白昼夢の視聴覚室

この世は仮の宿

「女芸人 No.1決定戦 THE W」(2018年12月10日)

・司会
徳井義実チュートリアル
水卜麻美日本テレビアナウンサー)

・ブレイクサポーター
志尊淳

・ゲスト
福原愛
ヒロミ
中尾明慶
土屋太鳳
滝沢カレン
清水ミチコ

・副音声
松本人志ダウンタウン
高須光聖

・審査員
一般公募から選ばれた401名

【1stステージ】

・第一試合

ゆりやんレトリィバァ「ミヤネ屋」(111票)
あぁ~しらき「サンバイザー」(290票)

第一試合はピン芸人対決。

前回大会を制した初代女王・ゆりやんレトリィバァが先攻を取る。演じるのは、宮根誠司に扮して「ミヤネ屋」を繰り広げるパロディコント。鬱陶しいほどに誇張された指し棒、スタジオコメンテーターの発言に対する無関心な表情、電話が繋がっている専門家へのアホな質問など、いわゆるワイドショーへの皮肉をたっぷりと含ませていて、ゆりやんのコミカルなビジュアルがなければ成立しなかったのではないかというほどにエッジが効いている。R-1決勝で初めて彼女のネタを目にしたときの衝撃が蘇ってきた。

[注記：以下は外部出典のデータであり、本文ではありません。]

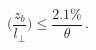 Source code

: \begin{equation}
\biggr(\frac{z_{b}}{l_{\perp}}\biggr)\leq \frac {2.1\%}{\theta} \, .
\end{equation}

対して、後攻のあぁ~しらきは、旗揚げゲームにおける“紅白の旗”をサンバイザーの上げ下げに置き換えたコントで勝負。着眼点は面白いが、そのシンプルな設定が故に微細の粗が悪目立ち。作家を入れ、全体の構成を整える必要性が感じられた。……だが、あぁ~しらきの全身から溢れ出ている、とても芸能の世界に身を置いているとは思えないリアルな“おばはん感”が、サンバイザーを着用しているキャラクターの演出としての魅力を格段に向上させている。そのため、ネタの本質的なところがウケなくても、ちょっと微笑むだけで滅茶苦茶に面白い。先述した通り、ネタとしてのクオリティはとても高いとはいえないが、自らの特性を活かした努力の作である。

笑いの量としては同じぐらいに感じられたが、結果は大幅に差をつけてあぁ~しらきに軍配が上がった。皮肉やメッセージ性を込めた深みのあるネタよりも、シンプルで分かりやすいナンセンスなネタが評価されたというところだろうか。

 

・第二試合

吉住「議員の恋」(192票)
ニッチェ「美のスペシャリスト」(209票)

第二試合は新鋭のピン芸人と中堅実力派コンビによる変則的対戦。

先攻は人力舎所属のピン芸人・吉住。国会議事堂を舞台に、与党の女性議員と野党の二世議員による禁じられた恋を描いたコントで挑む。……この「与党と野党の禁じられた恋」という設定の時点でとてつもなく面白い。発想の時点で勝利していると言っていい。肝心の内容は、いわゆる男女の痴話喧嘩に、「誠に遺憾に思う」「俺と国、どっちが大事?」「総理大臣、三人替わってるんだよ!?」など、政治的な趣きの強いワードを散りばめたもの。私としての恋愛に公としての政治を絡めることで生じるギャップを笑いに転換している。しかし、ただ要素の上澄みをすくっているだけに留まらず、ストレートな皮肉を込めた台詞もチラホラと。とりわけ「国民なんかどうでもいいじゃん!誰も私たちなんて支持してないって!政治でなんか変わるなんて思ってないって!」という台詞には、政治に無関心な国民に対して投げかけているようで、ちょっとドキッとした。『THE MANZAI 2018』のウーマンラッシュアワーぐらいには話題になっても良い。一点、難があるとすれば、コントの表現としては、やや魅力に欠けていたところだろうか。しかし、逆にいえば、そこが補填されるととんでもないことになりそうである。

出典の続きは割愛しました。